You get chapatis and pappadams – which you don't get at the Kovalam tea shop (not surprising for 15 Rs) – as well as lemonade, a wonderful selection of curries, a choice of two types of rice (the 'boiled rice' of the tea shop thali or a more basmati like rice) and a dessert (usually payasam which is a sweet rice and milk pudding with raisins and cashews – it is just below the handle of the spoon). The waiters here are all like Jewish mothers and will encourage you to eat until you feel you will burst. The thali here is 75 Rs (just over $2 Canadian).

Back in Kovalam dinner is usually chicken fry and parothas.



I don't believe the chicken is actually fried – I think it is more likely roasted in a very hot wok type vessel.
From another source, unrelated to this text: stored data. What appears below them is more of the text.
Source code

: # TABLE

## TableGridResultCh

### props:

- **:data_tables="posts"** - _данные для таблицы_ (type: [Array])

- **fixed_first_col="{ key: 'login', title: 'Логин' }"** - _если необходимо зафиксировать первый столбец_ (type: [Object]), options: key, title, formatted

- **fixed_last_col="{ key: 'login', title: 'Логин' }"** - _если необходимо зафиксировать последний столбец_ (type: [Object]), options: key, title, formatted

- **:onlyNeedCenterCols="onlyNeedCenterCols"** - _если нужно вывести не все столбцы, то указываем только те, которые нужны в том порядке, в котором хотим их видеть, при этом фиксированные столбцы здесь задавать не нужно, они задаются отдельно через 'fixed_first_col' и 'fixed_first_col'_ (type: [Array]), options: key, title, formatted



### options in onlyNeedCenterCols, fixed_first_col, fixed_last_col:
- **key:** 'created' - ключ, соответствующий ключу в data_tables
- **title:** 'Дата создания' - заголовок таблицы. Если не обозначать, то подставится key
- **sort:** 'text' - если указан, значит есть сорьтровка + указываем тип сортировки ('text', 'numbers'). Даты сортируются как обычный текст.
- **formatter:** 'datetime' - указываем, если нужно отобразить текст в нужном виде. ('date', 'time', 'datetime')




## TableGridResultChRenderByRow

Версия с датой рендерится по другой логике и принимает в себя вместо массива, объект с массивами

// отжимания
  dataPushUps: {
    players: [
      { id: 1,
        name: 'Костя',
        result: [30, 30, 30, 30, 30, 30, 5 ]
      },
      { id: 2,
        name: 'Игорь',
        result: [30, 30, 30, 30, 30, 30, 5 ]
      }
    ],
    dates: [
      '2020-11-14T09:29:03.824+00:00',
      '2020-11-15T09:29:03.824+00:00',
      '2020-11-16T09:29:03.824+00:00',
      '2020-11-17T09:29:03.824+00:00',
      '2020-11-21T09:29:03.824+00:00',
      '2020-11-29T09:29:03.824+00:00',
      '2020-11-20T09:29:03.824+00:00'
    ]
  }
It is rubbed with spices and is skinless (which I'd never really thought of until now – trust the Malayalis to be healthy ahead of the curve). It is very tasty but occasionally is lip-blisteringly spicy (even Joy will comment). Parothas are a wheat and water bread that are flakier than a chapati – perhaps they have a bit of oil in them but I suspect it is how they are made – they start out as balls of dough about the size of tennis balls which are then turned in to a kind of spiralled circle that develops layers as it cooks. This picture also has a bag of vegetable curry (or it could be chicken curry – everything comes in plastic bags here much to my dismay) and a boiled egg – that may have been Joy's dinner.

Joy gets food for both of us and we eat at the hotel – there are not a lot of restaurants open right now as it is off-season and it is easier for him to just get food for two. I give him money once a week (about 600 Rs - $15 Canadian) and that is plenty for breakfast and dinner, occasional cups of coffee, snacks and water. Soon after I arrived we got the water delivery people to set me up with a dispenser (200 Rs deposit) and now 20 liters of water, which lasts about a week, costs me only $1.50. Hope you've enjoyed this glimpse in to my daily grub.